> _About this exercise_: Pull every line containing "программы" out of the material below.

> _Input_:
== == ==

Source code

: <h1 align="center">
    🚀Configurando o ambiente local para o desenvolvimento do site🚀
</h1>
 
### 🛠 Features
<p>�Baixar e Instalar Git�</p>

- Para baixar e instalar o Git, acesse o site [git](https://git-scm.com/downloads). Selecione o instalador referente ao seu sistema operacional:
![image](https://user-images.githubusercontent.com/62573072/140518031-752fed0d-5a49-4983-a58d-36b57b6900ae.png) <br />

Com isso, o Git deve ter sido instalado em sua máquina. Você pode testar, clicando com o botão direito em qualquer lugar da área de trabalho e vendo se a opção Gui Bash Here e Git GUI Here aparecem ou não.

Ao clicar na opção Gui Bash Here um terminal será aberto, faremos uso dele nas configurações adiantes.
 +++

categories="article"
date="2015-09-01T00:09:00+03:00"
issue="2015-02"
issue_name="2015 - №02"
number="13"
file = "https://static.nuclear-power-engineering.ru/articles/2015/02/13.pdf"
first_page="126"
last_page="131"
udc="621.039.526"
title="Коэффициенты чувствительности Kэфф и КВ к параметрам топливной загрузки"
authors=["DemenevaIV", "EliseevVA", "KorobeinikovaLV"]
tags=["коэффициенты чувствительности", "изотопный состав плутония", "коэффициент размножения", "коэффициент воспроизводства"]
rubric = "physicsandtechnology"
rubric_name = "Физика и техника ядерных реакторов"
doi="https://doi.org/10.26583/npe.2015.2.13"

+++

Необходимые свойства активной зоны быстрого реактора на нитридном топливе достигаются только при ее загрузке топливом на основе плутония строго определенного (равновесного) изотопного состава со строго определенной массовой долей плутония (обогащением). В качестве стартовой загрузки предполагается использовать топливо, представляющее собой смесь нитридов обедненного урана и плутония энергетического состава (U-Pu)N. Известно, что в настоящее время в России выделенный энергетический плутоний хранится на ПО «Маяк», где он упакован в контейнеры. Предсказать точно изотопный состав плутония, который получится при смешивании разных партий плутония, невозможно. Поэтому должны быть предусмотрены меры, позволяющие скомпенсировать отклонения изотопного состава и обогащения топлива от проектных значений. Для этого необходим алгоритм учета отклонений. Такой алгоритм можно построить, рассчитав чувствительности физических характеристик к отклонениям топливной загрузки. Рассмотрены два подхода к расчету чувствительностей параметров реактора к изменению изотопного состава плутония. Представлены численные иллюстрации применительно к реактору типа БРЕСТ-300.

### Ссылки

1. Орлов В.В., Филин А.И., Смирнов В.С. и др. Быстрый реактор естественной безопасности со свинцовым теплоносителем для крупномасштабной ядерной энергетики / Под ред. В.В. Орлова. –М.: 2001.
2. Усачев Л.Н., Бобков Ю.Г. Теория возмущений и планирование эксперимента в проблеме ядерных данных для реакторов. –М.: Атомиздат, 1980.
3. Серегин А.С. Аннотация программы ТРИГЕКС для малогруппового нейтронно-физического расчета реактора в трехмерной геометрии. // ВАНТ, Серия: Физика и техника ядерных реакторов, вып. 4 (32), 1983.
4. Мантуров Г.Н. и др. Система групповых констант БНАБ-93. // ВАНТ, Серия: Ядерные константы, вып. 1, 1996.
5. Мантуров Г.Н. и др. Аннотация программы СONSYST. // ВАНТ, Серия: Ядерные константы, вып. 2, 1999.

== == ==

> _Solution to this problem_:
3. Серегин А.С. Аннотация программы ТРИГЕКС для малогруппового нейтронно-физического расчета реактора в трехмерной геометрии. // ВАНТ, Серия: Физика и техника ядерных реакторов, вып. 4 (32), 1983.
5. Мантуров Г.Н. и др. Аннотация программы СONSYST. // ВАНТ, Серия: Ядерные константы, вып. 2, 1999.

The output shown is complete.